Stored data entries
::::
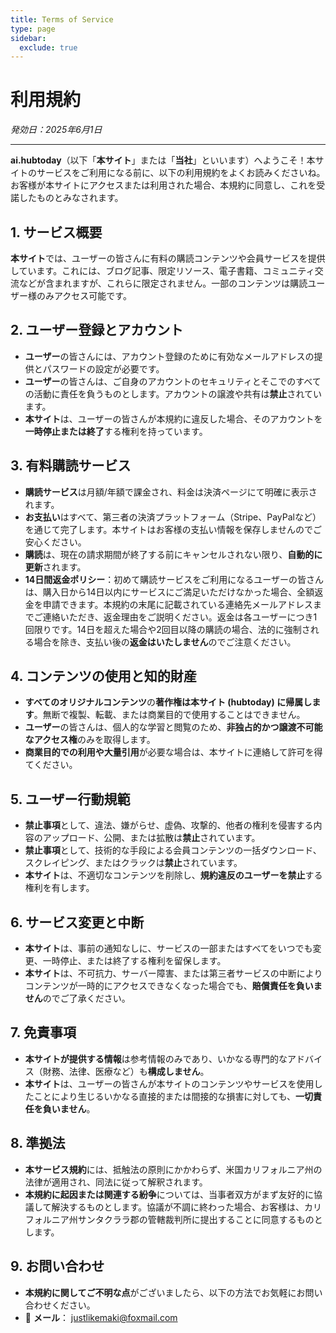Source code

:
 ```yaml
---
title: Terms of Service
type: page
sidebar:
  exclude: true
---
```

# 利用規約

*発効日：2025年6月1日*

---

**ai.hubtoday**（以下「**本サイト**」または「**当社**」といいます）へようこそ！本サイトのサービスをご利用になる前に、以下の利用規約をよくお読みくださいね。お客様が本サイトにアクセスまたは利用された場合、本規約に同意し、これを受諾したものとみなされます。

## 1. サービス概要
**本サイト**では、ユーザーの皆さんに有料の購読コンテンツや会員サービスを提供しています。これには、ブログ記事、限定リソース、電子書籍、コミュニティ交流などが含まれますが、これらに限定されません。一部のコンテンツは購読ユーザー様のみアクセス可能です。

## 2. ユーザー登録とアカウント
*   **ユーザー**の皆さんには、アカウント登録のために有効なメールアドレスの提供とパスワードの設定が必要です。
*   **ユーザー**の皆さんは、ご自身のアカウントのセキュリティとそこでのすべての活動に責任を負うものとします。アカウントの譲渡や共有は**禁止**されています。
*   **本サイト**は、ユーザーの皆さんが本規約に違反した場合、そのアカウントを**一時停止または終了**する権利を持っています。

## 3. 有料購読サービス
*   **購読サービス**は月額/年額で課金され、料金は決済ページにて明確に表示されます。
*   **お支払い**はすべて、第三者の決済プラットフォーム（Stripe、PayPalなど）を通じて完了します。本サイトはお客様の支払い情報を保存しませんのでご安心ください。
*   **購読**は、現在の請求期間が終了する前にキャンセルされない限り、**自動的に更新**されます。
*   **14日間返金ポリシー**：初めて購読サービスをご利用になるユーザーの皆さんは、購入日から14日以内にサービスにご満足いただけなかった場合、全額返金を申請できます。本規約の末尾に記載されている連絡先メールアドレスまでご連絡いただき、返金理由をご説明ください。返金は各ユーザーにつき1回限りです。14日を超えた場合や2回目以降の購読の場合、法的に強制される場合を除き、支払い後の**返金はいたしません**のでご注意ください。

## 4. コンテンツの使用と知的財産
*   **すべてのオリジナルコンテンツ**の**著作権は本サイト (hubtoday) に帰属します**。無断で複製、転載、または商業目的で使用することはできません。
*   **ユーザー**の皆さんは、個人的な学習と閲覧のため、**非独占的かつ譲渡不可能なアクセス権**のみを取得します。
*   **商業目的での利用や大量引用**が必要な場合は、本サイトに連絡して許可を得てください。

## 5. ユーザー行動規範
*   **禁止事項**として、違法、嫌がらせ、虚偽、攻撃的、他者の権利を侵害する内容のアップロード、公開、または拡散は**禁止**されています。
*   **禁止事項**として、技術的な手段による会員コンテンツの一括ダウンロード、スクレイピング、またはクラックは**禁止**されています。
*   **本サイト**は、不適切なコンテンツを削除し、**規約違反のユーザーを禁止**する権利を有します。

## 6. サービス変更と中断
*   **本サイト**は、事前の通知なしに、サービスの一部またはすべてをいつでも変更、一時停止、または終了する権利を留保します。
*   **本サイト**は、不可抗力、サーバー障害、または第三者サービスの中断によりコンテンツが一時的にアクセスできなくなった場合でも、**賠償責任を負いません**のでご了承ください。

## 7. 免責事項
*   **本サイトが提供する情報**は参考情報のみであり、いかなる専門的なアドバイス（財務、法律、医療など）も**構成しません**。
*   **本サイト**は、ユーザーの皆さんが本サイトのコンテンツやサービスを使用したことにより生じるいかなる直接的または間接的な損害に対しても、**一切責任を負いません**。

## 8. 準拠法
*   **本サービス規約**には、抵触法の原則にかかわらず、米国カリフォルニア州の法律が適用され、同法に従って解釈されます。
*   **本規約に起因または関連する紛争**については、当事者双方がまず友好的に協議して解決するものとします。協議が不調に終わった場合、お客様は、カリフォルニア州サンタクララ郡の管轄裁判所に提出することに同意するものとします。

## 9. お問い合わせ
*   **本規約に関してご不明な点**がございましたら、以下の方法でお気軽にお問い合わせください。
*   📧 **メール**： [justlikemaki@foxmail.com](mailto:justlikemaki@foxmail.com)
::::
__INSTRUCTIONS FOR THE TASK__: Transcribe all the records above word for word, without their images.

__COMPLETED TASK__:
Source code

:
 ```yaml
---
title: Terms of Service
type: page
sidebar:
  exclude: true
---
```

# 利用規約

*発効日：2025年6月1日*

---

**ai.hubtoday**（以下「**本サイト**」または「**当社**」といいます）へようこそ！本サイトのサービスをご利用になる前に、以下の利用規約をよくお読みくださいね。お客様が本サイトにアクセスまたは利用された場合、本規約に同意し、これを受諾したものとみなされます。

## 1. サービス概要
**本サイト**では、ユーザーの皆さんに有料の購読コンテンツや会員サービスを提供しています。これには、ブログ記事、限定リソース、電子書籍、コミュニティ交流などが含まれますが、これらに限定されません。一部のコンテンツは購読ユーザー様のみアクセス可能です。

## 2. ユーザー登録とアカウント
*   **ユーザー**の皆さんには、アカウント登録のために有効なメールアドレスの提供とパスワードの設定が必要です。
*   **ユーザー**の皆さんは、ご自身のアカウントのセキュリティとそこでのすべての活動に責任を負うものとします。アカウントの譲渡や共有は**禁止**されています。
*   **本サイト**は、ユーザーの皆さんが本規約に違反した場合、そのアカウントを**一時停止または終了**する権利を持っています。

## 3. 有料購読サービス
*   **購読サービス**は月額/年額で課金され、料金は決済ページにて明確に表示されます。
*   **お支払い**はすべて、第三者の決済プラットフォーム（Stripe、PayPalなど）を通じて完了します。本サイトはお客様の支払い情報を保存しませんのでご安心ください。
*   **購読**は、現在の請求期間が終了する前にキャンセルされない限り、**自動的に更新**されます。
*   **14日間返金ポリシー**：初めて購読サービスをご利用になるユーザーの皆さんは、購入日から14日以内にサービスにご満足いただけなかった場合、全額返金を申請できます。本規約の末尾に記載されている連絡先メールアドレスまでご連絡いただき、返金理由をご説明ください。返金は各ユーザーにつき1回限りです。14日を超えた場合や2回目以降の購読の場合、法的に強制される場合を除き、支払い後の**返金はいたしません**のでご注意ください。

## 4. コンテンツの使用と知的財産
*   **すべてのオリジナルコンテンツ**の**著作権は本サイト (hubtoday) に帰属します**。無断で複製、転載、または商業目的で使用することはできません。
*   **ユーザー**の皆さんは、個人的な学習と閲覧のため、**非独占的かつ譲渡不可能なアクセス権**のみを取得します。
*   **商業目的での利用や大量引用**が必要な場合は、本サイトに連絡して許可を得てください。

## 5. ユーザー行動規範
*   **禁止事項**として、違法、嫌がらせ、虚偽、攻撃的、他者の権利を侵害する内容のアップロード、公開、または拡散は**禁止**されています。
*   **禁止事項**として、技術的な手段による会員コンテンツの一括ダウンロード、スクレイピング、またはクラックは**禁止**されています。
*   **本サイト**は、不適切なコンテンツを削除し、**規約違反のユーザーを禁止**する権利を有します。

## 6. サービス変更と中断
*   **本サイト**は、事前の通知なしに、サービスの一部またはすべてをいつでも変更、一時停止、または終了する権利を留保します。
*   **本サイト**は、不可抗力、サーバー障害、または第三者サービスの中断によりコンテンツが一時的にアクセスできなくなった場合でも、**賠償責任を負いません**のでご了承ください。

## 7. 免責事項
*   **本サイトが提供する情報**は参考情報のみであり、いかなる専門的なアドバイス（財務、法律、医療など）も**構成しません**。
*   **本サイト**は、ユーザーの皆さんが本サイトのコンテンツやサービスを使用したことにより生じるいかなる直接的または間接的な損害に対しても、**一切責任を負いません**。

## 8. 準拠法
*   **本サービス規約**には、抵触法の原則にかかわらず、米国カリフォルニア州の法律が適用され、同法に従って解釈されます。
*   **本規約に起因または関連する紛争**については、当事者双方がまず友好的に協議して解決するものとします。協議が不調に終わった場合、お客様は、カリフォルニア州サンタクララ郡の管轄裁判所に提出することに同意するものとします。

## 9. お問い合わせ
*   **本規約に関してご不明な点**がございましたら、以下の方法でお気軽にお問い合わせください。
*   📧 **メール**： [justlikemaki@foxmail.com](mailto:justlikemaki@foxmail.com)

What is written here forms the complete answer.